**YOUR GOAL**
Copy each line containing "using" from the listing below.

**INPUT MATERIAL**
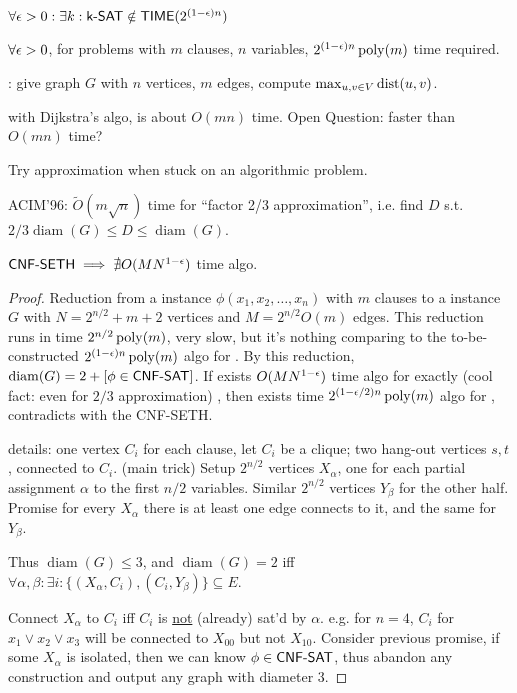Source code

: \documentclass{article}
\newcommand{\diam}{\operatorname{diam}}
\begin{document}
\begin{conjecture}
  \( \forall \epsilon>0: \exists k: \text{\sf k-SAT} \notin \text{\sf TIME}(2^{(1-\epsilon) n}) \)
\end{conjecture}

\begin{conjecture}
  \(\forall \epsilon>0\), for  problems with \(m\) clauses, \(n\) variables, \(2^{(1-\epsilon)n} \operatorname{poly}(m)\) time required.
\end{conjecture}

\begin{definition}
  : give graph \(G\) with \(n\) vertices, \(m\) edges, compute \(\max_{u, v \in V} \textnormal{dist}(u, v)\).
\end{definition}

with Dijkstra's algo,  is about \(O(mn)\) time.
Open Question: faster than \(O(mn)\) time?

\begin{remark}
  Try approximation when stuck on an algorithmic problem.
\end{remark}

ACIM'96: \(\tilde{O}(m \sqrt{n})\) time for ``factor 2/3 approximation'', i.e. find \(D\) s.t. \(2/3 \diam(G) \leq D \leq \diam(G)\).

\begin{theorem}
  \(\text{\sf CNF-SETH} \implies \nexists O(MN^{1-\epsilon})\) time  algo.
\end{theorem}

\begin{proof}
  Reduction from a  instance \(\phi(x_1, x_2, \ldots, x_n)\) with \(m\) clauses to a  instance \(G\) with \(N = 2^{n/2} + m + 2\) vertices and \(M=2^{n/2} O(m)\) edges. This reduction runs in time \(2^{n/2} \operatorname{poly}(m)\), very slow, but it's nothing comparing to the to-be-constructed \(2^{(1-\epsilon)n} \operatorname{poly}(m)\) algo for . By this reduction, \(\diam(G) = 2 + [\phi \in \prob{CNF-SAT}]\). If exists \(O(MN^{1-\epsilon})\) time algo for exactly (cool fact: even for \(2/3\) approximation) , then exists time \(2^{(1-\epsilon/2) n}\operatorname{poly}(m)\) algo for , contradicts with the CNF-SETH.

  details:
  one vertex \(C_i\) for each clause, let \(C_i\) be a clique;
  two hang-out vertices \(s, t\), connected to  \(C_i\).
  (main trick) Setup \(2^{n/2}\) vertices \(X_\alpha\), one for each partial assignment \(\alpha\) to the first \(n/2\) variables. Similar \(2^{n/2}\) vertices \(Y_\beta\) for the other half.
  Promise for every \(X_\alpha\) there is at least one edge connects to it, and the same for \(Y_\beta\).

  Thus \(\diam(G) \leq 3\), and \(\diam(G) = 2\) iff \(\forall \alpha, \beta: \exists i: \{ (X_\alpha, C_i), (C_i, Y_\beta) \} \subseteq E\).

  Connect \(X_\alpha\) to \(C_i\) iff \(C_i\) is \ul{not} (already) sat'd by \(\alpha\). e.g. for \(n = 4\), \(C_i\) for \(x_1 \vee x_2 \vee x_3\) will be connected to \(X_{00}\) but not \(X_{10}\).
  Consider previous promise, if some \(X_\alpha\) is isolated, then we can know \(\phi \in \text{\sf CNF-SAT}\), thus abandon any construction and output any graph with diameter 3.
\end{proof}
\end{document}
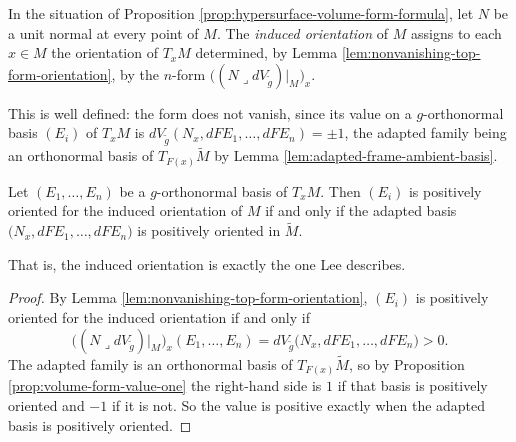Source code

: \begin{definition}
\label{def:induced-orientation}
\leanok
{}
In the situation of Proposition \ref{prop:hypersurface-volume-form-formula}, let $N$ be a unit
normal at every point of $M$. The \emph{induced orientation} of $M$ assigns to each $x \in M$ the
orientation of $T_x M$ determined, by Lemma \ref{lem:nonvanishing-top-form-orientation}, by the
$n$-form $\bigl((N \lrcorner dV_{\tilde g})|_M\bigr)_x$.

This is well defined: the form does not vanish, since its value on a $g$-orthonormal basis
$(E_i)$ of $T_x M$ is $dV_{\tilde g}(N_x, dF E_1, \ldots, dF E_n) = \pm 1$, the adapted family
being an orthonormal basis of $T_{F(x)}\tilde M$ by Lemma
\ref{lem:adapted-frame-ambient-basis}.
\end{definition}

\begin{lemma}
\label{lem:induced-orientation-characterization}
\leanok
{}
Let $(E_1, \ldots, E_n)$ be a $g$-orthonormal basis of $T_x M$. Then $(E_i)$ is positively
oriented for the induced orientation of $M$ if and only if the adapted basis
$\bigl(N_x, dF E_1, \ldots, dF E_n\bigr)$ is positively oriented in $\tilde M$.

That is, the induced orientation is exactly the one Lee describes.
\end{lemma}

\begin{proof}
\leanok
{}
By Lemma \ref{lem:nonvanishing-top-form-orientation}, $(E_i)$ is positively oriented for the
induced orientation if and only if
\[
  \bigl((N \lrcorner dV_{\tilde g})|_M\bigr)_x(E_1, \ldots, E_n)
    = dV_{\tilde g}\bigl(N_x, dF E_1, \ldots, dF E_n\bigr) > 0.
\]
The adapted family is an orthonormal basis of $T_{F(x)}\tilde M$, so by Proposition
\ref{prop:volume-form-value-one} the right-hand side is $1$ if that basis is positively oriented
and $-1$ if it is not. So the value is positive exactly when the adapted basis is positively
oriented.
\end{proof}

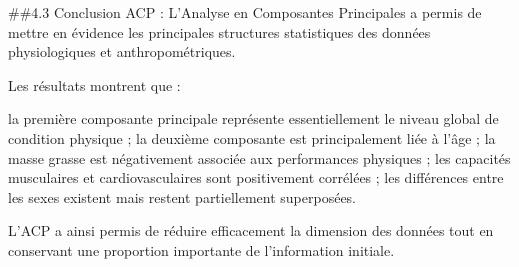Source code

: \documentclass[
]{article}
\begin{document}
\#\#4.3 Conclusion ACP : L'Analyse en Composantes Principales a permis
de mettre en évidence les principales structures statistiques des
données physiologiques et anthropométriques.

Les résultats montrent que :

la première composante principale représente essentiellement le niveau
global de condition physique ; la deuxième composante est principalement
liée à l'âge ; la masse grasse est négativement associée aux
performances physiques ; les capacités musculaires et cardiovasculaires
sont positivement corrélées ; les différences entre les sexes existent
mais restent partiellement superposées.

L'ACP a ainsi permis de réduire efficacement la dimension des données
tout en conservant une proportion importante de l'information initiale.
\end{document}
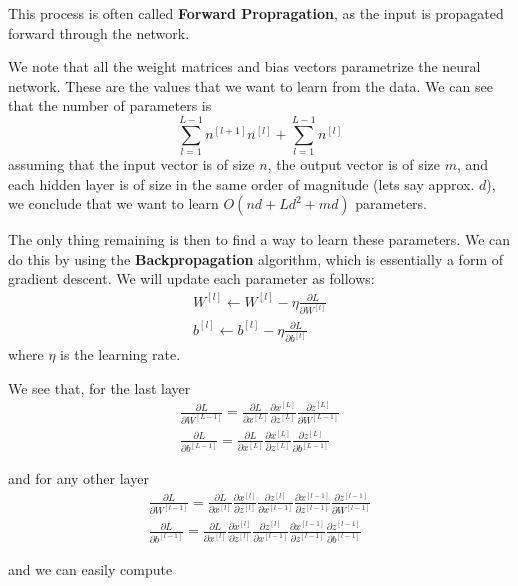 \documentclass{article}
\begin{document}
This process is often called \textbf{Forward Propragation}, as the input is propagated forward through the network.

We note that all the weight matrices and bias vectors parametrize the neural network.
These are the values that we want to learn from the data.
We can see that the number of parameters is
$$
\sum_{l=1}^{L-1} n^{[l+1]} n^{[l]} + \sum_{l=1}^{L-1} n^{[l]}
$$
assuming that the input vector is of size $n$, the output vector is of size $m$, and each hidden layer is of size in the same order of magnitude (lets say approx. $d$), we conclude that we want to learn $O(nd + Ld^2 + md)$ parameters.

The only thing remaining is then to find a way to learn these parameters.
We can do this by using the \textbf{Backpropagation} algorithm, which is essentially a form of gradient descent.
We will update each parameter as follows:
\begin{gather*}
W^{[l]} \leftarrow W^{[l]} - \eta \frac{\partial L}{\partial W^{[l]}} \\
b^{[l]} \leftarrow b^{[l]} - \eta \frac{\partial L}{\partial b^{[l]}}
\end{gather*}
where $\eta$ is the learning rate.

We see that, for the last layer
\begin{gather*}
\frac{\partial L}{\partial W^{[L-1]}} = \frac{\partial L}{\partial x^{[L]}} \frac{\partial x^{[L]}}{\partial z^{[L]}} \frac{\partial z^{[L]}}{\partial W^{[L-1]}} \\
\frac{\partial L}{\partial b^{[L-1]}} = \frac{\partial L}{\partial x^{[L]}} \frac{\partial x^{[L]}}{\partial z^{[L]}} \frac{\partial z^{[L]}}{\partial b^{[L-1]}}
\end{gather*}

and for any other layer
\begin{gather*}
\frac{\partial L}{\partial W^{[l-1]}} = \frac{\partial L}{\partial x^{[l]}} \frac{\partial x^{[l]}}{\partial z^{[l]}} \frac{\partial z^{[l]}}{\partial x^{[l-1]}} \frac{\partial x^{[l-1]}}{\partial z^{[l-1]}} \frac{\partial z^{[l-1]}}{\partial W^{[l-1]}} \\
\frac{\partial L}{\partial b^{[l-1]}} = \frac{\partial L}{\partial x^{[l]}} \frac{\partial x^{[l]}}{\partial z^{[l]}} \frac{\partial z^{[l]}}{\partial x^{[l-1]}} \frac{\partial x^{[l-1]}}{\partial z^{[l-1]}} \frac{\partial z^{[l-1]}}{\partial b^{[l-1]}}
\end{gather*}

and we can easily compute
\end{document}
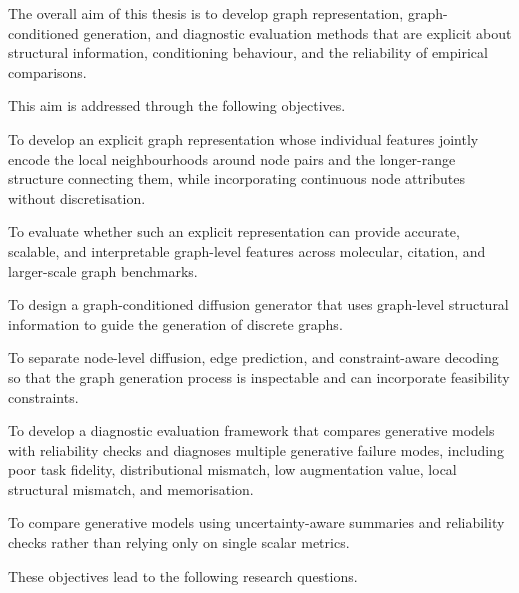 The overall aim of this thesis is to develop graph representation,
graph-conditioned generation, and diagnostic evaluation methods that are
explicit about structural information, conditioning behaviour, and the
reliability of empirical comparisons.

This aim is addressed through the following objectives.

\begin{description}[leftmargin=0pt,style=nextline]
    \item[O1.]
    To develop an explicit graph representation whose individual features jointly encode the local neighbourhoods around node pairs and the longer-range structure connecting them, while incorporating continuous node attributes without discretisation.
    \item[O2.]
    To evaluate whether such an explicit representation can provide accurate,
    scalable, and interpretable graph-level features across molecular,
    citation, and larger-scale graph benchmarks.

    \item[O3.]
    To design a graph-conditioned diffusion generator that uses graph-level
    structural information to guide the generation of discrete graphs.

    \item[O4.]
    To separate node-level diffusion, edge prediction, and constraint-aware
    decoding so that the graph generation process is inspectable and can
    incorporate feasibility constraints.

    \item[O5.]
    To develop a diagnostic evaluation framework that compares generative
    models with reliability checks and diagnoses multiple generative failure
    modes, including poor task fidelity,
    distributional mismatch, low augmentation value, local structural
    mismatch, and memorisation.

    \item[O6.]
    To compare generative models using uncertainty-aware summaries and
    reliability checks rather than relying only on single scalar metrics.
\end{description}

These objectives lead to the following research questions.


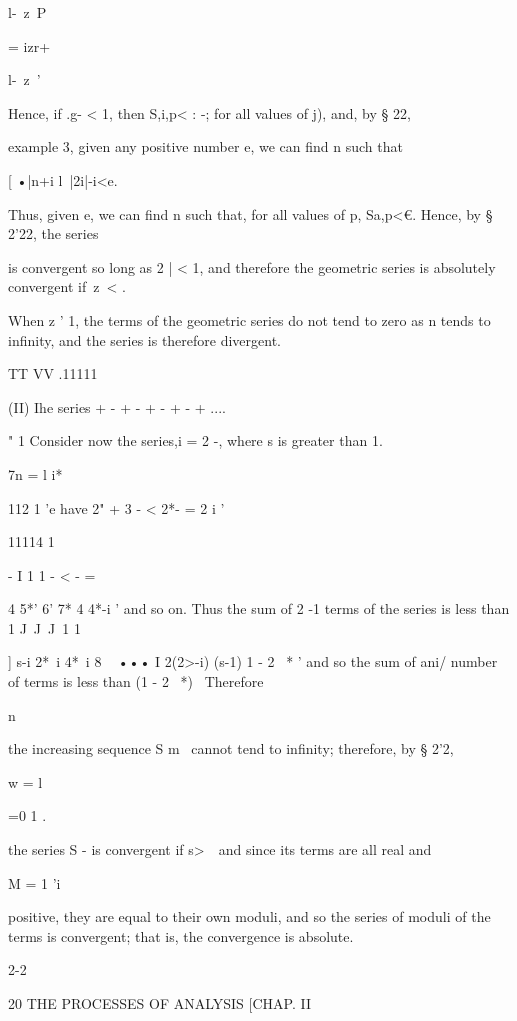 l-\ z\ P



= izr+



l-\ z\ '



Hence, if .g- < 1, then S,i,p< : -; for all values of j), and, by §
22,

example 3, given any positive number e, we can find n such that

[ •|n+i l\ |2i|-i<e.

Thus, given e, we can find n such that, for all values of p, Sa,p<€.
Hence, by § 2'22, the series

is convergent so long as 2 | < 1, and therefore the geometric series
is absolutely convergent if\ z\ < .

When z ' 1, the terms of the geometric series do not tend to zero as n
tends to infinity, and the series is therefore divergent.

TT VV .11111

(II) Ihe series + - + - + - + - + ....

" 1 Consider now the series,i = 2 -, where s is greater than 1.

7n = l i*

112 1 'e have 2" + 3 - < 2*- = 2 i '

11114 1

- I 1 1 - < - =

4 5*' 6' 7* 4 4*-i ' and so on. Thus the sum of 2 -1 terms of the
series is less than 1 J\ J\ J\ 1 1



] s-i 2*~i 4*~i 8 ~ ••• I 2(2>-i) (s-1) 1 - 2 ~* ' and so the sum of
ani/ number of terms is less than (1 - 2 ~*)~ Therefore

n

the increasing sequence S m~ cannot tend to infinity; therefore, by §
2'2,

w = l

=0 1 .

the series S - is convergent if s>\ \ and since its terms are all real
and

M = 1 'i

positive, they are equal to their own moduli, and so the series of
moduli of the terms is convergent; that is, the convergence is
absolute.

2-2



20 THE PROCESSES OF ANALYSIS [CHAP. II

**EXERCISE ANSWER**
We can do this by using the \textbf{Backpropagation} algorithm, which is essentially a form of gradient descent.
    To compare generative models using uncertainty-aware summaries and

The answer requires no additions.